# Task directions:
Would you count the lines in the entries below that contain "Batalla"? Reply with the number only.

━━━ Data for processing ━━━

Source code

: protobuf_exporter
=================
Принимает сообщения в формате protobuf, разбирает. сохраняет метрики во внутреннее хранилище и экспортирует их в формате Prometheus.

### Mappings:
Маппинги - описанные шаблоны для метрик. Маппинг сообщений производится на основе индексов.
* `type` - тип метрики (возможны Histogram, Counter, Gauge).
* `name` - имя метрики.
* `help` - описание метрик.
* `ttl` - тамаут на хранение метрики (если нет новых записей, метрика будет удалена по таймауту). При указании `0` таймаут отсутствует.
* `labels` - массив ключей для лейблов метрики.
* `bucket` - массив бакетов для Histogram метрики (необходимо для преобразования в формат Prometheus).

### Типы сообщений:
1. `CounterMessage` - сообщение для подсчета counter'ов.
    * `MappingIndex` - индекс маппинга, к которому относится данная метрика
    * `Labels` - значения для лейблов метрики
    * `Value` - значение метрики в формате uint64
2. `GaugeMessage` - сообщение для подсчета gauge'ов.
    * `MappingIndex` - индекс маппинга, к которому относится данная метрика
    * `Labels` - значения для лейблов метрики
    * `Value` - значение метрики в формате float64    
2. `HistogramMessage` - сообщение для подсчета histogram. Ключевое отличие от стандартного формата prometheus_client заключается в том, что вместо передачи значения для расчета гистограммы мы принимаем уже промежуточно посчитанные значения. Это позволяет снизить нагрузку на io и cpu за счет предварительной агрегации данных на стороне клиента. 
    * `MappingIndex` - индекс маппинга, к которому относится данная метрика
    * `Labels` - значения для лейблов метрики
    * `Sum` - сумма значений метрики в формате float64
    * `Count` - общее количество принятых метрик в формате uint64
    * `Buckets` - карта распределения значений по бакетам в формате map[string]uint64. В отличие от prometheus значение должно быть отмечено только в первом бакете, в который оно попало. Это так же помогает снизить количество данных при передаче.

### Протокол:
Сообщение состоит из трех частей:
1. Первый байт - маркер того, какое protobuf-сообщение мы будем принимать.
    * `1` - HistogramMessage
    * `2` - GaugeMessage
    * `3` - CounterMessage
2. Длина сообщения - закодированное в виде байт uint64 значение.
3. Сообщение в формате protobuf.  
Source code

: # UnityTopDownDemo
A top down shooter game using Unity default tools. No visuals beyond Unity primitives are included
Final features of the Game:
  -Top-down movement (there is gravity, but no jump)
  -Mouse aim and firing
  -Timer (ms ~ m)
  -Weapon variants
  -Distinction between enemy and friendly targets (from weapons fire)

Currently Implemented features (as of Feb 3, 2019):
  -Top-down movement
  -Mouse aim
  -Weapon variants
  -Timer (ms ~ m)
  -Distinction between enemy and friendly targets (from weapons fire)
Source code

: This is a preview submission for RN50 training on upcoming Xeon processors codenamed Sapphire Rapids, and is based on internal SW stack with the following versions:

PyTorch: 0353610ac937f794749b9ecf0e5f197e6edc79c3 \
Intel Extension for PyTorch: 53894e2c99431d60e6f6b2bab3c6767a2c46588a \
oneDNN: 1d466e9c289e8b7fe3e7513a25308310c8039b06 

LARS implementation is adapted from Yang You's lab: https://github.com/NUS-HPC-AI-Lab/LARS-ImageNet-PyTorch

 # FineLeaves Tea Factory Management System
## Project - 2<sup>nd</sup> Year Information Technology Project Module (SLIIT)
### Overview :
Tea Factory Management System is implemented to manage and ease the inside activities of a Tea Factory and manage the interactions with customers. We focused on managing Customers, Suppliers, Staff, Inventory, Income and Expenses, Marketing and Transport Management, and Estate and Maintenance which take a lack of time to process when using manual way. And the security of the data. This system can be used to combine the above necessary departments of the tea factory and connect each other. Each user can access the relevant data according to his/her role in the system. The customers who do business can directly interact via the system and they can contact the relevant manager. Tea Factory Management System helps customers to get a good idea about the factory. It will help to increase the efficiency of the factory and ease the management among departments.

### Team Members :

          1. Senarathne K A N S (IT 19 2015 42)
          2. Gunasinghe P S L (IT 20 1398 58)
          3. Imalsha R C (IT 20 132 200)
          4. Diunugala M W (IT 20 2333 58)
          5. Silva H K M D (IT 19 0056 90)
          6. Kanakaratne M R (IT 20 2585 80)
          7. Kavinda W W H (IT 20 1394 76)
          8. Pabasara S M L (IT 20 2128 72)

━━━
━━━ Data for processing ━━━

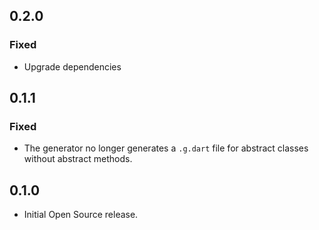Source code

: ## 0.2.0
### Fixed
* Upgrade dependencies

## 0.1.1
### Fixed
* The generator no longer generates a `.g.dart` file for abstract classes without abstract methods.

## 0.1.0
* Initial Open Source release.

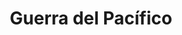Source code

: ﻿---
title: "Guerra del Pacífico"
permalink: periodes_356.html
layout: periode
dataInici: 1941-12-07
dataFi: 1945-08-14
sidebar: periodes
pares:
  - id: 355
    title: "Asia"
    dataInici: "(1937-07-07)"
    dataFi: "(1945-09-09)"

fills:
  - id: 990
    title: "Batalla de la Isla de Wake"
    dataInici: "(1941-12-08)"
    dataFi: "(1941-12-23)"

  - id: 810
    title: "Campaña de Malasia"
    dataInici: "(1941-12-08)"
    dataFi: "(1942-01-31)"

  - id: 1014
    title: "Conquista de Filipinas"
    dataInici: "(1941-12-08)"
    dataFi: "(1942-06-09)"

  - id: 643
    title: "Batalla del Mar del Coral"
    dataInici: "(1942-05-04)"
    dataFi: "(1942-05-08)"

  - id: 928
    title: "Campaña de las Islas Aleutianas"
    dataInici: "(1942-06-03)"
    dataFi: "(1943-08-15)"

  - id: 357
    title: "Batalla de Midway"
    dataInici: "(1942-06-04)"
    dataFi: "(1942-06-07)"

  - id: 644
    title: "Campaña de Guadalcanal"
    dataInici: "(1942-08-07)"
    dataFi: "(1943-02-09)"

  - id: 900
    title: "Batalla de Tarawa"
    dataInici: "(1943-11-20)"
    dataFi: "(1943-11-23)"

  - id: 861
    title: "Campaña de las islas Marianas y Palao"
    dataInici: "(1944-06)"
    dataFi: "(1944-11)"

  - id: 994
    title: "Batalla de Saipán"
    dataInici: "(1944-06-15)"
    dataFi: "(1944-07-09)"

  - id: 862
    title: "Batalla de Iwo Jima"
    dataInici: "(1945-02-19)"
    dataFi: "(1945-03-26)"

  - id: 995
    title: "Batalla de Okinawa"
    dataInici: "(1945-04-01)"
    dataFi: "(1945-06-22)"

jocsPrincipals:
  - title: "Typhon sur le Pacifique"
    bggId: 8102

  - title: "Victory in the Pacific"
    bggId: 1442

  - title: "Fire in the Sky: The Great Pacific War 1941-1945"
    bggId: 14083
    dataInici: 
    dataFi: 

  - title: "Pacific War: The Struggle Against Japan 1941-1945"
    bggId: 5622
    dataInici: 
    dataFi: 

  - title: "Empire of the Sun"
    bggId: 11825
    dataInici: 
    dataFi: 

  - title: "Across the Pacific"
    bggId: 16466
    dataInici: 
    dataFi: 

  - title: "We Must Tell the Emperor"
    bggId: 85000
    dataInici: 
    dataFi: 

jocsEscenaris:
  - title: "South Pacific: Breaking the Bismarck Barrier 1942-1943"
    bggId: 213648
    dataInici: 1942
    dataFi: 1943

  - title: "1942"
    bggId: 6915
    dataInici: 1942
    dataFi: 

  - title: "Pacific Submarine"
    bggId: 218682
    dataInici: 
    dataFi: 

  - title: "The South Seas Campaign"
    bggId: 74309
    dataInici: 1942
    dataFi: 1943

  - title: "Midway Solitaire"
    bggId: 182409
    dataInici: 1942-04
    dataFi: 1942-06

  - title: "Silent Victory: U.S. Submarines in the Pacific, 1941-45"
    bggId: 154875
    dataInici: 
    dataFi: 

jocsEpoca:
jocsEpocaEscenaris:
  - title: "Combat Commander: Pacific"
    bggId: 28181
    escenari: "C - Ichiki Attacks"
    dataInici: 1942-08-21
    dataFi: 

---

━━━

# Result:
7